Jennifer LeMaster, the GWCC’s spokeswoman, said attendance fell in fiscal 2012 because, in part, the state-run organization stopped counting visitors to nearby Centennial Olympic Park in its overall annual tally. Because the park only has one ticketed event in which attendance can be accurately counted, leaders felt it would be difficult to defend past attendance methods that used averages to measure foot traffic.

However, she said the improving numbers at the city’s hotels, much of whose business comes from the GWCC, demonstrates the convention business is rebounding.

In 2012, hotel occupancy year-over-year was up 5 percent while hotel-motel tax collections increased 11.8 percent, said Gregory Pierce, an executive vice president, chief financial officer and chief administrative officer for the ACVB.

Still, Heywood Sanders, a critic of the industry, cautions those expecting things to get better. The business model for convention centers is broken because no one wants to be outdone in what has become a bloated convention center landscape, he said. Municipalities still believe in the “If you build, they will come” cliche.

“The dynamic is not very good,” said Sanders, a professor at the University of Texas at San Antonio.

Simultaneously, conventions have been getting smaller as budgets tightened and technological advances that made it easier to communicate without hopping on a plane.

Associations began merging or hosting meetings together, especially those with similar missions or clientele.
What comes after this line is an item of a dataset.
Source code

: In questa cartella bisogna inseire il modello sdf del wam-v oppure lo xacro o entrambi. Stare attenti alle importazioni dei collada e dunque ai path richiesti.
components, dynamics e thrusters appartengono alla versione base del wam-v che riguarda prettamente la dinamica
With constrained budgets, conventioneers were forced to choose one meeting over another instead of attending all that piqued their interest as they did in the past.

By merging gatherings or holding two meetings of similar interest at the same time and place, convention planners were able to optimize attendance and revenue.

“That works on the attendee side and the exhibitor side,” said Charles Olentine, executive vice president for the Atlanta-based U.S. Poultry and Egg Association. The group reported record attendance of 26,393 at its annual meeting earlier this year at the GWCC. Part of that was the result of integrating its show with the American Meat Institute for the first time this past January. (Poultry had integrated a show with the American Food Industry Association in 2007).

But such moves have further eliminated the need for space, adding to the industry’s troubles.

That issue is being addressed. After attendance hit bottom in the depths of the recession, Vaughan said it became apparent that cities would have to step up their game to attract conventions.

“What that forced us to do was to look at our structure and to deal with our customer differently,” he said.

For the ACVB, that meant helping to create micro-sites for the conventions and specifically targeting what Atlanta can offer their industries, Vaughan said. The organization begins work with the group a year in advance, while the previous meeting is still fresh in participants’ minds.

The GWCC changed too. In January, Junior Achievement of Georgia broke ground on a financial literacy and career readiness center that will take up several thousand feet of floor space in the C building. The space will bring in $400,000 annually in rent over 10 years. The GWCC will also receive $50,000 annually in a separate advertising agreement involving the space.

The building also has become a location for movie studios. Most recently scenes from the Hunger Games and Tyler Perry’s “Madea’s Witness Protection” were shot there.